Former Steelers fullback Roosevelt Nix lines up for a snap.
PITTSBURGH, PA - AUGUST 20, 2017: Fullback Roosevelt Nix #45 of the Pittsburgh Steelers awaits the snap from his position in the second quarter of a preseason game on August 20, 2017 against the Atlanta Falcons at Heinz Field in Pittsburgh, Pennsylvania. Pittsburgh won 17-13. (Photo by: 2017 Nick Cammett/Diamond Images/Getty Images)

How Do The Colts Plan On Using New Fullback Roosevelt Nix?

INDIANAPOLISBeing creative and adding various dimensions to his offense has been a staple of Frank Reich.

Even with a historic performance on the ground in 2019, Reich and the Colts feel the need to add another wrinkle to their rushing game this fall.

Bring on fullback Roosevelt Nix.

“I did feel that it was a missing a little bit last year,” Reich says of using a lead blocking back. “We are primarily a one-back offense. We won’t change from that, but when you go back to ’18 and we had (Ryan) Hewitt and we could do a little bit of that, we just think Rosie fits that mold.

“Obviously, (Nix) is a great special teams player, but can also help in the two-back offense stuff. So I would envision, he has to stay healthy, and we can have some other guys who can back him up and supplement the role that he plays, but we would just kind of roll out some of our two-back packages like we did in ’18 and have it further develop as it succeeds. I can envision it being 10 to 20 percent of the offense, let’s just say. That would be the goal that it is somewhere between 10 and 20 percent of the offense.”

While Hewitt (6-4 and 255) was a tight end upon coming to the Colts just days before the start of the 2018 season, Reich mainly used him as that h-back fullback. Hewitt played around a dozen offensive snaps per game in 2018, yet was targeted just two times the entire season.

Nix (5-11, 248) has exclusively been a fullback in his NFL career, blocking in Pittsburgh from 2015-19.

As a defensive tackle in college, Nix has shed some weight from those days to become a veteran fullback in the NFL.

The expectation in Indianapolis for Nix is to continue to be a mainstay on special teams, along with providing that sledgehammer in the run game.

“You have to be able to play special teams, you have to be able to adapt and understand that sometimes the game plan isn’t going to have a fullback in it for that week,” the 28-year-old Nix says. “You just got to be able to help the team in other ways besides not being on the field, being a leader, just things to help the team be a team.”

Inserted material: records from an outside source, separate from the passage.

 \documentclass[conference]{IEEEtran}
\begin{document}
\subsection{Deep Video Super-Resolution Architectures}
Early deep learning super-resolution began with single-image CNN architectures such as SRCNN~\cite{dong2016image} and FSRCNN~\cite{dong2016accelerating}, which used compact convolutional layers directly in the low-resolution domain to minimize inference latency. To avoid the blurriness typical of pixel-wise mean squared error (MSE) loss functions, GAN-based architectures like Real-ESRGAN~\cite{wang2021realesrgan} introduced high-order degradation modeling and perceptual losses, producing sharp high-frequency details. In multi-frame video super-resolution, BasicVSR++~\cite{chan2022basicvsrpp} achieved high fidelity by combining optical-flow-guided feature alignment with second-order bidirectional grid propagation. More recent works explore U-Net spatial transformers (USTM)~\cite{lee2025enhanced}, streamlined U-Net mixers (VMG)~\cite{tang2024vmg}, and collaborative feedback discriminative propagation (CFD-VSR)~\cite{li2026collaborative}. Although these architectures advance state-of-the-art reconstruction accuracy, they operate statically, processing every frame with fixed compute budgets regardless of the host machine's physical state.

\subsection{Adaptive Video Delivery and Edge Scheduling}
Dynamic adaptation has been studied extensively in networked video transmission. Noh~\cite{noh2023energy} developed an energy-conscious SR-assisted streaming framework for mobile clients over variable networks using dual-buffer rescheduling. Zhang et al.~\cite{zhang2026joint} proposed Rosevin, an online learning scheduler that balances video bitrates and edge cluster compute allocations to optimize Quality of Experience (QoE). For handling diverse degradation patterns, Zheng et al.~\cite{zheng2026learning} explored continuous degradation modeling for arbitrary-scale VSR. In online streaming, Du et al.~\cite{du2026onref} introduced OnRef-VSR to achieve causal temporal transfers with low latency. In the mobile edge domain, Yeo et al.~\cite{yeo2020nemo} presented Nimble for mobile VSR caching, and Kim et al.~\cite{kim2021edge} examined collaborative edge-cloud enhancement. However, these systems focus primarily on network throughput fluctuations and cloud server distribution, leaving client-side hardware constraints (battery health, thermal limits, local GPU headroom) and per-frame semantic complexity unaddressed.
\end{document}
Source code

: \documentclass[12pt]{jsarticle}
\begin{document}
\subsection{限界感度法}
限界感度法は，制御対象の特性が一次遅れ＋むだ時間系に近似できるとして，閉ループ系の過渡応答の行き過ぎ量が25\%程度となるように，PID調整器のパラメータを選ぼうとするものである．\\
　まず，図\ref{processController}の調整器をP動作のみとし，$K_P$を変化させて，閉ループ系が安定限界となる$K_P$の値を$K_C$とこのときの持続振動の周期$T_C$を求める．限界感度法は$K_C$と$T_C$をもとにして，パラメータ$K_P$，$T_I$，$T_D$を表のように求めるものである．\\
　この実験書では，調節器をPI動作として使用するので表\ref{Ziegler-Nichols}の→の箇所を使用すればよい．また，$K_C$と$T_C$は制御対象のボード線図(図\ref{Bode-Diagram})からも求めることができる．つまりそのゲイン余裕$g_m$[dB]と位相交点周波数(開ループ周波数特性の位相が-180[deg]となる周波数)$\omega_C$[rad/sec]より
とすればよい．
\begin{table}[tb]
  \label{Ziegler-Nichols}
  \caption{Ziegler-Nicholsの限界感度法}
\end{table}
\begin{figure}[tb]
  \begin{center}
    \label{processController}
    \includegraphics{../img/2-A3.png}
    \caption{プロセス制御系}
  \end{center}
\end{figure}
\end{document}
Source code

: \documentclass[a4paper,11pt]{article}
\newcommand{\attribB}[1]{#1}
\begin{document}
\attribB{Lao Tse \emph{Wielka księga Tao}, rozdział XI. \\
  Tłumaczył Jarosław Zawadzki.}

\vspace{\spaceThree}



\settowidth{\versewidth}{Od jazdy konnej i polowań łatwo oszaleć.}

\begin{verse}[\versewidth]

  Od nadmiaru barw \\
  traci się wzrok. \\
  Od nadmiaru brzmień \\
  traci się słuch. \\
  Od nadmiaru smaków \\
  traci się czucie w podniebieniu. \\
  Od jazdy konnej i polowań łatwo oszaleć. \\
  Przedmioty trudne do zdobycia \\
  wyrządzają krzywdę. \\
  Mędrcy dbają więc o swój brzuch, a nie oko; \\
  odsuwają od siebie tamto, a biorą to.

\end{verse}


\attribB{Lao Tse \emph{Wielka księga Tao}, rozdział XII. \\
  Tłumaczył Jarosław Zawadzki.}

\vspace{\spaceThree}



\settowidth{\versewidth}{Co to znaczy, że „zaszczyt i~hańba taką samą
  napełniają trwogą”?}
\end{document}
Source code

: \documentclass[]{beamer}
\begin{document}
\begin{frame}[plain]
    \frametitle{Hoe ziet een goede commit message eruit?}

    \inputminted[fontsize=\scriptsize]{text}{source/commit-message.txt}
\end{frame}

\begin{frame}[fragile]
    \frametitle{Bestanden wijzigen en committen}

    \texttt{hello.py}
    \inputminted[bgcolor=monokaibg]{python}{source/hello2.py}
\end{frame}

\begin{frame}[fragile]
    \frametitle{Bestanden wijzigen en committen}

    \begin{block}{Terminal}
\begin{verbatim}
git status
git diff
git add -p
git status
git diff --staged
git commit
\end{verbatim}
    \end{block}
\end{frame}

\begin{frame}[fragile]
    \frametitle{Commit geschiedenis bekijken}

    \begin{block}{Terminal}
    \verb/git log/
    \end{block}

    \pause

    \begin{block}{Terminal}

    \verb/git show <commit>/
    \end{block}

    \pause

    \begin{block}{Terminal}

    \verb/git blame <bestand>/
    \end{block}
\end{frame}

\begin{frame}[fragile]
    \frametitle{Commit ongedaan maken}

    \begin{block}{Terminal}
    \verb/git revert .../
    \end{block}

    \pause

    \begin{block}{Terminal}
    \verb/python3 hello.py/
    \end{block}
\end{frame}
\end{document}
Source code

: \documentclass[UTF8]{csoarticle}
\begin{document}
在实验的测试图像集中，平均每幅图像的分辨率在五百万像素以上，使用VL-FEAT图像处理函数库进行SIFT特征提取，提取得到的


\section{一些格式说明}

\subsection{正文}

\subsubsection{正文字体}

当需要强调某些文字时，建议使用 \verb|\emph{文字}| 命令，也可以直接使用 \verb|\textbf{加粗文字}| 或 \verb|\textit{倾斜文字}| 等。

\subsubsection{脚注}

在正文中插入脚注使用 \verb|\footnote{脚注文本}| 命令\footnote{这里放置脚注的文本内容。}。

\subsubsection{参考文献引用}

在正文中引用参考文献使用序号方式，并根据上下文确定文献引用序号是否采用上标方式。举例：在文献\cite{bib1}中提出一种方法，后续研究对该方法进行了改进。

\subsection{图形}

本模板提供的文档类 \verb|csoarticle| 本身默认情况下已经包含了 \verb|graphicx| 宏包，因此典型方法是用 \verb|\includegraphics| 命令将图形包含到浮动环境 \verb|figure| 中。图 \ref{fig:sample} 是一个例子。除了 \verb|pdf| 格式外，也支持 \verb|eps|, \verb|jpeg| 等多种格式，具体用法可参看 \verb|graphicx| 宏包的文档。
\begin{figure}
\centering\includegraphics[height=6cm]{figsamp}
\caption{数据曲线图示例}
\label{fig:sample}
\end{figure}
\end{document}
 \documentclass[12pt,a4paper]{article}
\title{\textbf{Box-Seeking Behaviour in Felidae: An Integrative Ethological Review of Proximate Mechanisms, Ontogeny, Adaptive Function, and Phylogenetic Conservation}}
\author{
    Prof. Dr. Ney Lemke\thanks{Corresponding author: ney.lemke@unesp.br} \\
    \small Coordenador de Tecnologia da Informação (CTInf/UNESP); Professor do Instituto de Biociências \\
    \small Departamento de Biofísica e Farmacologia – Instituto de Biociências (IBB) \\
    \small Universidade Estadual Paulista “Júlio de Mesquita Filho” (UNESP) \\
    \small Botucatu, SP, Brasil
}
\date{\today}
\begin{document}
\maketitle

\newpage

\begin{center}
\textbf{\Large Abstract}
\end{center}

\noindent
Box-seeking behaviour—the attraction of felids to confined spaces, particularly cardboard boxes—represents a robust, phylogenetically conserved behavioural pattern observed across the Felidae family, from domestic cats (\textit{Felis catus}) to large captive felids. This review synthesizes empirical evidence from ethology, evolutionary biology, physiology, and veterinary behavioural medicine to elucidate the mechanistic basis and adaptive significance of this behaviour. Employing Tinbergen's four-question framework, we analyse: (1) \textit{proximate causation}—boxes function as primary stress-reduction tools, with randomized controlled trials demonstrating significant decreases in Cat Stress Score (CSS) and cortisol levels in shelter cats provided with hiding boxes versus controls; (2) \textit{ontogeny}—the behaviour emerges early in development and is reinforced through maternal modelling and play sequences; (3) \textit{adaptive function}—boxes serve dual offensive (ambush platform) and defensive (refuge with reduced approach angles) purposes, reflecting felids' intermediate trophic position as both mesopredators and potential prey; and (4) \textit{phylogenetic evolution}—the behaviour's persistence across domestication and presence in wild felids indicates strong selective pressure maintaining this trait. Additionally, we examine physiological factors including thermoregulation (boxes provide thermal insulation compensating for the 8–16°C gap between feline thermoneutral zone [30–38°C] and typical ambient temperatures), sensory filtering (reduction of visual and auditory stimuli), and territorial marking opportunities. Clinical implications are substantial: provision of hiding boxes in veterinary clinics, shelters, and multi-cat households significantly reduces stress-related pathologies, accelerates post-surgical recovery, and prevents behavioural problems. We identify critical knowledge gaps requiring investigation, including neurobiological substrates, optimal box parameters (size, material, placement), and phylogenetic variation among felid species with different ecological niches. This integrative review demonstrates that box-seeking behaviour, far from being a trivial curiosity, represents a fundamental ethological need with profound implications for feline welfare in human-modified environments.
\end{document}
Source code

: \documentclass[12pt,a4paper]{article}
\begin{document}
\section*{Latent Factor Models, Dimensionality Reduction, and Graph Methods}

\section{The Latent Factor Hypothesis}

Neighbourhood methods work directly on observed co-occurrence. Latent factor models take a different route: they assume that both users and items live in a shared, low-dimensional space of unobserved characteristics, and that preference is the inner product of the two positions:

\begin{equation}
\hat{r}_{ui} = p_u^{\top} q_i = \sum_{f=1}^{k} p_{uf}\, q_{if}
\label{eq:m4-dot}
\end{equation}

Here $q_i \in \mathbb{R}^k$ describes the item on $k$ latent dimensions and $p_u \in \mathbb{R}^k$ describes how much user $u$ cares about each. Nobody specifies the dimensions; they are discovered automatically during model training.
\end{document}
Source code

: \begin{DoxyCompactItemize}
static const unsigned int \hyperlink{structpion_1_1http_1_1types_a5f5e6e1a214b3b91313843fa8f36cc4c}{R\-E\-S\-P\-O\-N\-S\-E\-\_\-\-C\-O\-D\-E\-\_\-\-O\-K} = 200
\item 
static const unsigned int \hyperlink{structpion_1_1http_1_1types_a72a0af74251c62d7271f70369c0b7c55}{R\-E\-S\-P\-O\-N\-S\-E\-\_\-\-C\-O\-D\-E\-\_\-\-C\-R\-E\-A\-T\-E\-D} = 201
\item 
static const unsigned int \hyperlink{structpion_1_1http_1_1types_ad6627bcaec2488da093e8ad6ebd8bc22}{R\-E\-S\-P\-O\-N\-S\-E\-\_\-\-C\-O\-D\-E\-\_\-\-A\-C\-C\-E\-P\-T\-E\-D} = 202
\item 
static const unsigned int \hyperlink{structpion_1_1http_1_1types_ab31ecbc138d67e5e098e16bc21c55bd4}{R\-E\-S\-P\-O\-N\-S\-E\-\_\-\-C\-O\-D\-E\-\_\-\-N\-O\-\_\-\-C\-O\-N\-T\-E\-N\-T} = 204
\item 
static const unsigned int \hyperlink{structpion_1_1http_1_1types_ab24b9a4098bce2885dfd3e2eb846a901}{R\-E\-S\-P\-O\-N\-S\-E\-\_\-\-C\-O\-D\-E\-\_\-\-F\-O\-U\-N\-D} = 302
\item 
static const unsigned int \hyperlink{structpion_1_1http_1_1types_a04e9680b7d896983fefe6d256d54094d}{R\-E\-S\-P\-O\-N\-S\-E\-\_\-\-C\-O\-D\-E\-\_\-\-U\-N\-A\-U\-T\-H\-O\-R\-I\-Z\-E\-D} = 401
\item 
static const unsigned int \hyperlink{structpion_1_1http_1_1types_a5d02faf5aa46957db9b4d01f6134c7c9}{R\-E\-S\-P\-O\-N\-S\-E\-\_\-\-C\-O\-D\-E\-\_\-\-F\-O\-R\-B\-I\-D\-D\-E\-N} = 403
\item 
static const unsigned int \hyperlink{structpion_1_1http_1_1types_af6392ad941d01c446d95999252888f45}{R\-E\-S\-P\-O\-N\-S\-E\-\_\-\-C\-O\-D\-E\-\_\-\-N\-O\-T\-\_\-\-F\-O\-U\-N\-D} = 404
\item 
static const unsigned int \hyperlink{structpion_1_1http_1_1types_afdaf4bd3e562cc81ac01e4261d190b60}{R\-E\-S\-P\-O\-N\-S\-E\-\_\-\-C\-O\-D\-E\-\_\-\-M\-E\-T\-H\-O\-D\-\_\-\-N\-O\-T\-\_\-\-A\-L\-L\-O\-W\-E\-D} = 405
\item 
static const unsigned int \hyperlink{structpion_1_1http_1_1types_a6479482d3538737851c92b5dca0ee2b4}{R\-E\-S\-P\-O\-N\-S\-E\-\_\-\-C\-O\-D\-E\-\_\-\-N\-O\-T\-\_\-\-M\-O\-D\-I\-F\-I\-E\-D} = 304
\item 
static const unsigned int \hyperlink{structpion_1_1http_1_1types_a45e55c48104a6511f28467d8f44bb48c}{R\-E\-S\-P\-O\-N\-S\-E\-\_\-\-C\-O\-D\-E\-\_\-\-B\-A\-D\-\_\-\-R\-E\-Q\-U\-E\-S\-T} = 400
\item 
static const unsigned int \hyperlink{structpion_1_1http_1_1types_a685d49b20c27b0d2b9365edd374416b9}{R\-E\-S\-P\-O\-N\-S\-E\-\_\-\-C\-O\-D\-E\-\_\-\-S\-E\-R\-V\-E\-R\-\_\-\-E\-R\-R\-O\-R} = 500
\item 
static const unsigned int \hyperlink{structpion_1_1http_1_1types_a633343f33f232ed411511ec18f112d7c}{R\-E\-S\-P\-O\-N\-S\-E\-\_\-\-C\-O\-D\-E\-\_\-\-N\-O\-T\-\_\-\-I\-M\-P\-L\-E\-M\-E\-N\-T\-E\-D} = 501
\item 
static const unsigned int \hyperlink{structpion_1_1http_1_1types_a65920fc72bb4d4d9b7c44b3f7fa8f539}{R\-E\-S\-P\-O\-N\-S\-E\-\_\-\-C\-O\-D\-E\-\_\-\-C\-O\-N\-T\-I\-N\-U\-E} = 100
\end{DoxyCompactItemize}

Since joining the NFL as an undrafted free agent in 2014, Nix has played 60 career games, all with the Steelers.

Pittsburgh released Nix back in March, with 2 years still remaining on a 4-year extension that he signed back in 2018. Nix played just 3 games last season for the Steelers, as he dealt with a knee injury.

Throughout Nix’s time in Pittsburgh, he hardly touched the football. He has 4 career carries and 12 total catches.

Oftentimes in recent years, the Colts have used an in-motion tight end, or a pulling lineman to break some big runs.

Now, they have one more piece to work with in the run game.

“There are things that you can do in a two-back offense run and pass game that are unique,” Reich says. “It is a way to be more multiple in the run game. It is a way to keep teams guessing a little bit more in the run game. On one hand you say, ‘Well, they can stack the box more.’ But there are other advantages that you can have offensively that we will try to utilize and think Rosie is a good fit for that.”